◆ **Your goal**: Without the pictures, copy the entries below word for word.

◆ **Records supplied**:
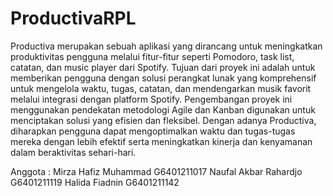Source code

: # ProductivaRPL

Productiva merupakan sebuah aplikasi yang dirancang untuk meningkatkan produktivitas pengguna melalui fitur-fitur seperti Pomodoro, task list, catatan, dan music player dari Spotify. Tujuan dari proyek ini adalah untuk memberikan pengguna dengan solusi perangkat lunak yang komprehensif untuk mengelola waktu, tugas, catatan, dan mendengarkan musik favorit melalui integrasi dengan platform Spotify. Pengembangan proyek ini menggunakan pendekatan metodologi Agile dan Kanban digunakan untuk menciptakan solusi yang efisien dan fleksibel. Dengan adanya Productiva, diharapkan pengguna dapat mengoptimalkan waktu dan tugas-tugas mereka dengan lebih efektif serta meningkatkan kinerja dan kenyamanan dalam beraktivitas sehari-hari.

Anggota :
Mirza Hafiz Muhammad G6401211017
Naufal Akbar Rahardjo G6401211119
Halida Fiadnin G6401211142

◆ **Answer space**:
Source code

: # ProductivaRPL

Productiva merupakan sebuah aplikasi yang dirancang untuk meningkatkan produktivitas pengguna melalui fitur-fitur seperti Pomodoro, task list, catatan, dan music player dari Spotify. Tujuan dari proyek ini adalah untuk memberikan pengguna dengan solusi perangkat lunak yang komprehensif untuk mengelola waktu, tugas, catatan, dan mendengarkan musik favorit melalui integrasi dengan platform Spotify. Pengembangan proyek ini menggunakan pendekatan metodologi Agile dan Kanban digunakan untuk menciptakan solusi yang efisien dan fleksibel. Dengan adanya Productiva, diharapkan pengguna dapat mengoptimalkan waktu dan tugas-tugas mereka dengan lebih efektif serta meningkatkan kinerja dan kenyamanan dalam beraktivitas sehari-hari.

Anggota :
Mirza Hafiz Muhammad G6401211017
Naufal Akbar Rahardjo G6401211119
Halida Fiadnin G6401211142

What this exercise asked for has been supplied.